How to build a rocket stove , following Larry Winiarski's Rocket Stove Principles. These highly efficient, easy to build cookstoves can cook a meal using a handful of twigs, so the inventor says.

They've been around for about five years, showing great promise for use in deforested developing nations. Also very interesting to the strawbale-house / biodeisel / solar energy type (such as myself). Rocket stoves, however, probably won't create much lift (unless used in conjunction with a paper-bag hot air balloon). via

  • Um, am I missing something with this 'rocket stove principles' stuff?

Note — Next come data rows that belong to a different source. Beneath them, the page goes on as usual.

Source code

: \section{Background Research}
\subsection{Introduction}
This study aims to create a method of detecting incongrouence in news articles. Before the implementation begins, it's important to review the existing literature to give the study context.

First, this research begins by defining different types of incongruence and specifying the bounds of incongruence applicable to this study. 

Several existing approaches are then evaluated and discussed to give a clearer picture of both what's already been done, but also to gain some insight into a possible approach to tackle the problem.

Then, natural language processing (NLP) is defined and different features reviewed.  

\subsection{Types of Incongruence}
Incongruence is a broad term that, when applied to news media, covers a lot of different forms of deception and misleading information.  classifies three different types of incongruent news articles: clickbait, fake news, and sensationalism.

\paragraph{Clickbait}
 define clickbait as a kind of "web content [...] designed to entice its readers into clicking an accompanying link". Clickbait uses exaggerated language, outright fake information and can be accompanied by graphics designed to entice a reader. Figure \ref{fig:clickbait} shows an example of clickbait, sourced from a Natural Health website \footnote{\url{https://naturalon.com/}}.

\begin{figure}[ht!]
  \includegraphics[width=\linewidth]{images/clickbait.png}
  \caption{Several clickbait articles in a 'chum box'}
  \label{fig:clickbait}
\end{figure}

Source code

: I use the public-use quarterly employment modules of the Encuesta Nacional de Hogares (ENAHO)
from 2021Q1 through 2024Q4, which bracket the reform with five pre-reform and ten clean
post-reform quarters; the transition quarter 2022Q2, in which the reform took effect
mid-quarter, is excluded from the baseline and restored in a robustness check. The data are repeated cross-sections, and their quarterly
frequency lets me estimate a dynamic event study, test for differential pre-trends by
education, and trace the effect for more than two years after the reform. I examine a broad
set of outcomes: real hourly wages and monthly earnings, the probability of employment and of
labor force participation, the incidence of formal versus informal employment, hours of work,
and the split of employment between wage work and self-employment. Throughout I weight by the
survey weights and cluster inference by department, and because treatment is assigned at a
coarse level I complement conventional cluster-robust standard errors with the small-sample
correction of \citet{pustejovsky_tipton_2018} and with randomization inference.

This isn't anything new to those of us who have built a few campfires in their lives, and not the friendly, crackly kind, but the full-throttle-afterburners kind whose blue-core flame attracts the attention of the warden... Also, can I use a rocket stove within my rocket house, or is that crossing the streams of rocketry?
  • I think Winarski's work does add something of value. Having built some hot little fires myself I'm going to guess that you used more than a handful of twigs to get there. The idea is to take your blue-core fire and make it hyper efficient, using a carefully designed chamber, and insulating with low mass, heat resistant materials. Perhaps most exciting is the how simple it is to make these materials from local clay and sawdust.
  • I like that video. Low-tech innovation is cool.
  • They've been around for like 2,000 years. It's an anagama kiln. We make these in ceramics every year.
  • I wouldn't discount it so quickly - Mr. K. The anagama kiln is not very efficient, and consumes fuel quite rapidly. The so-called "rocket stove" is quite efficient, and has reduced smoke emissions (compared to other methods). Interesting post. Thanks!
  • It must be difficult having "invented" a new stove. Everyone around you is probably going to be all "pft. fire. so? we've had that since -- what, a million years ago?"